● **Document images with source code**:
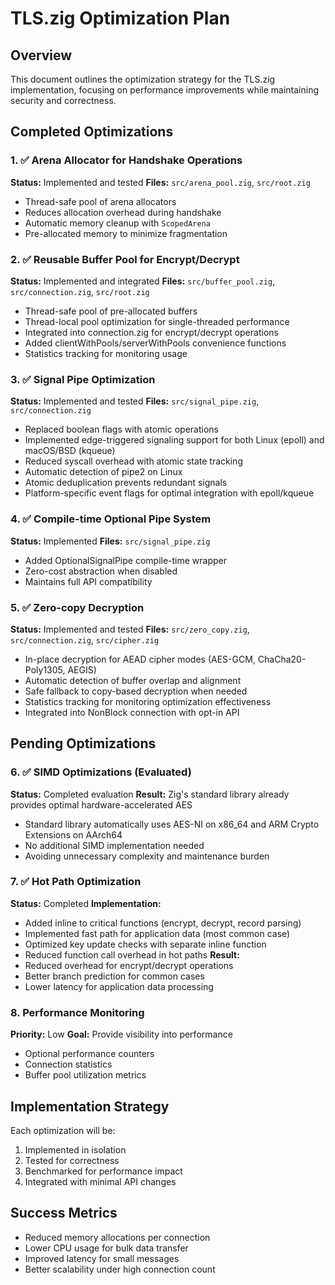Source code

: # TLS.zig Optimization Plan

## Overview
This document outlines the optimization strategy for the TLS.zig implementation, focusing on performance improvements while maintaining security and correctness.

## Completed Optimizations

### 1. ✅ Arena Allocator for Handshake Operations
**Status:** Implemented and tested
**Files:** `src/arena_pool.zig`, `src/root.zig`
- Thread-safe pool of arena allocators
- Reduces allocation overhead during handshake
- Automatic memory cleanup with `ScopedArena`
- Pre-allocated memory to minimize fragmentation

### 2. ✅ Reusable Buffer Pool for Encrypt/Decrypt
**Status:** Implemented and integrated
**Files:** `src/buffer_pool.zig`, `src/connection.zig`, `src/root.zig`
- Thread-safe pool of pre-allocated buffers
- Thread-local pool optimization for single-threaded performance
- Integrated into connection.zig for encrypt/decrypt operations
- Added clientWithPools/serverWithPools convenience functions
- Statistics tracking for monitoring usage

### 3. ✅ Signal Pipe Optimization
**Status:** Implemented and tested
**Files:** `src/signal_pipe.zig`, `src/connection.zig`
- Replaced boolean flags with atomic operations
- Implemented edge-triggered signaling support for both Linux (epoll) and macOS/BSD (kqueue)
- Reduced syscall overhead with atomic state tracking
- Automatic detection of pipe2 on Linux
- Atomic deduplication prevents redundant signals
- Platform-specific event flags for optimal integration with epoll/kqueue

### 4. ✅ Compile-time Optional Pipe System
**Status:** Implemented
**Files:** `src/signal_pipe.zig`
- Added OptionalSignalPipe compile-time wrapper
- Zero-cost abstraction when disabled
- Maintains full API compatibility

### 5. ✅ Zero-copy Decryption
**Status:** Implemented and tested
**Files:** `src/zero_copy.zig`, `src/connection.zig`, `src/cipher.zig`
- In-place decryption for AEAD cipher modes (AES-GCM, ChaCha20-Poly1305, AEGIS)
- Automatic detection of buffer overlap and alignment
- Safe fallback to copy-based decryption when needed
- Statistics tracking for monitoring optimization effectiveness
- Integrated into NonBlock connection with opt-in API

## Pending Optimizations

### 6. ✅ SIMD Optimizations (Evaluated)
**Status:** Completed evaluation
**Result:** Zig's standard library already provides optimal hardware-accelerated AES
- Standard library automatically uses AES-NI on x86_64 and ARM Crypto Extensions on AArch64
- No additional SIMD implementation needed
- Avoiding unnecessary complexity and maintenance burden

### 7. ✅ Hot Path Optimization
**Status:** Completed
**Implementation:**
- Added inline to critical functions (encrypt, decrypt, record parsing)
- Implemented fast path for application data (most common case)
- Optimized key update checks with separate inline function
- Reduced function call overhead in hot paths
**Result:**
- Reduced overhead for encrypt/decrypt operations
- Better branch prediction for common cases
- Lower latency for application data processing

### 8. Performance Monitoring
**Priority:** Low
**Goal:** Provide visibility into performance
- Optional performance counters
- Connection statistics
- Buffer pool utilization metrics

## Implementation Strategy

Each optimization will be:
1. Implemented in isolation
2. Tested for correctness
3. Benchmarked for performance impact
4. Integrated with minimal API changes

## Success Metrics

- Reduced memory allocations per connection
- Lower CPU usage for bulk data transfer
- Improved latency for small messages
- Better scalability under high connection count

==

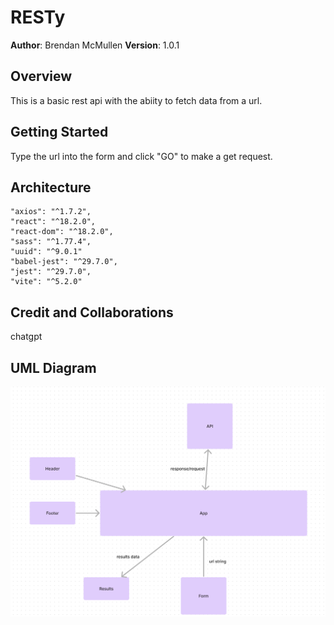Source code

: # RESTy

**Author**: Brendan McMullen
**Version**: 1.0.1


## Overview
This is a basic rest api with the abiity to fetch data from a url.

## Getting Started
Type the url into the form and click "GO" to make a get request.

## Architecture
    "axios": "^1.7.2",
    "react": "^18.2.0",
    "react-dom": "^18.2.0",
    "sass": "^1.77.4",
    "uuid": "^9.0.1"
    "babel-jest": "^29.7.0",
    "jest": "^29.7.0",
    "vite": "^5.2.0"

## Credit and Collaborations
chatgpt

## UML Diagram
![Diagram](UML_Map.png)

==

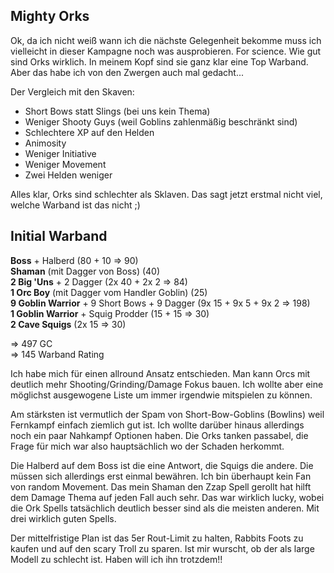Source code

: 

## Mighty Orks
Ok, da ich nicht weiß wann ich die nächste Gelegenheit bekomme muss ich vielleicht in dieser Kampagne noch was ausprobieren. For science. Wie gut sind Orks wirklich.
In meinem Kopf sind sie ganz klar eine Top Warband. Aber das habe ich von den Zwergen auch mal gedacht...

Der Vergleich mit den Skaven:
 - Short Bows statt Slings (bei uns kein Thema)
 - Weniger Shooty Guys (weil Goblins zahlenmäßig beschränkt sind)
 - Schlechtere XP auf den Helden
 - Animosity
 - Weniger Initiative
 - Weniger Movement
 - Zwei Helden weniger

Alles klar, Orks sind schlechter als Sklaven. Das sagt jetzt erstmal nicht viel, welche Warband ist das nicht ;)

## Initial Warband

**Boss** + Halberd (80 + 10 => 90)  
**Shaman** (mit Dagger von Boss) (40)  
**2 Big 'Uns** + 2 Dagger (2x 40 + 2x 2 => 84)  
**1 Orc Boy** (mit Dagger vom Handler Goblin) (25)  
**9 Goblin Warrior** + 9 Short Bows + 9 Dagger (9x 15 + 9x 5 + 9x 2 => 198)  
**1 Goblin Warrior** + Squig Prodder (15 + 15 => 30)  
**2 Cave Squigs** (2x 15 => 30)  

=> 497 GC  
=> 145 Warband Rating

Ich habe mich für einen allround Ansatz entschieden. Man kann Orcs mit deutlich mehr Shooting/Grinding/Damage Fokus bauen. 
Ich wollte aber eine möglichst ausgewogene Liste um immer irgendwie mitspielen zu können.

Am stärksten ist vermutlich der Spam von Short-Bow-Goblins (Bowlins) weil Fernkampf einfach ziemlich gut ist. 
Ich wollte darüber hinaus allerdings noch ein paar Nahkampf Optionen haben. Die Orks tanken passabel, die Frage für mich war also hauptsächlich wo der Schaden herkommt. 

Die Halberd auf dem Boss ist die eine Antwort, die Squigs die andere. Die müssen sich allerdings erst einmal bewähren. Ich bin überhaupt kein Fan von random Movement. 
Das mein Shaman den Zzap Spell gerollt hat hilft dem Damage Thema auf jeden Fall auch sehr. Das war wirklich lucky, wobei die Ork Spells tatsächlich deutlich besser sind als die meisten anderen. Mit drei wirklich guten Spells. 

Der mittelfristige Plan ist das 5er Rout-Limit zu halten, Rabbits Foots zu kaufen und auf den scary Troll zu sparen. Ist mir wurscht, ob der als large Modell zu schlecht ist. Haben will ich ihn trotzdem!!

● **PROMPT**:
Scan the lines above for "## Completed Optimizations" and for "- Automatic detection of pipe2 on Linux". Repeat exactly the line holding each of them and every line in between.

● **RESULT OF THE TASK**:
## Completed Optimizations

### 1. ✅ Arena Allocator for Handshake Operations
**Status:** Implemented and tested
**Files:** `src/arena_pool.zig`, `src/root.zig`
- Thread-safe pool of arena allocators
- Reduces allocation overhead during handshake
- Automatic memory cleanup with `ScopedArena`
- Pre-allocated memory to minimize fragmentation

### 2. ✅ Reusable Buffer Pool for Encrypt/Decrypt
**Status:** Implemented and integrated
**Files:** `src/buffer_pool.zig`, `src/connection.zig`, `src/root.zig`
- Thread-safe pool of pre-allocated buffers
- Thread-local pool optimization for single-threaded performance
- Integrated into connection.zig for encrypt/decrypt operations
- Added clientWithPools/serverWithPools convenience functions
- Statistics tracking for monitoring usage

### 3. ✅ Signal Pipe Optimization
**Status:** Implemented and tested
**Files:** `src/signal_pipe.zig`, `src/connection.zig`
- Replaced boolean flags with atomic operations
- Implemented edge-triggered signaling support for both Linux (epoll) and macOS/BSD (kqueue)
- Reduced syscall overhead with atomic state tracking
- Automatic detection of pipe2 on Linux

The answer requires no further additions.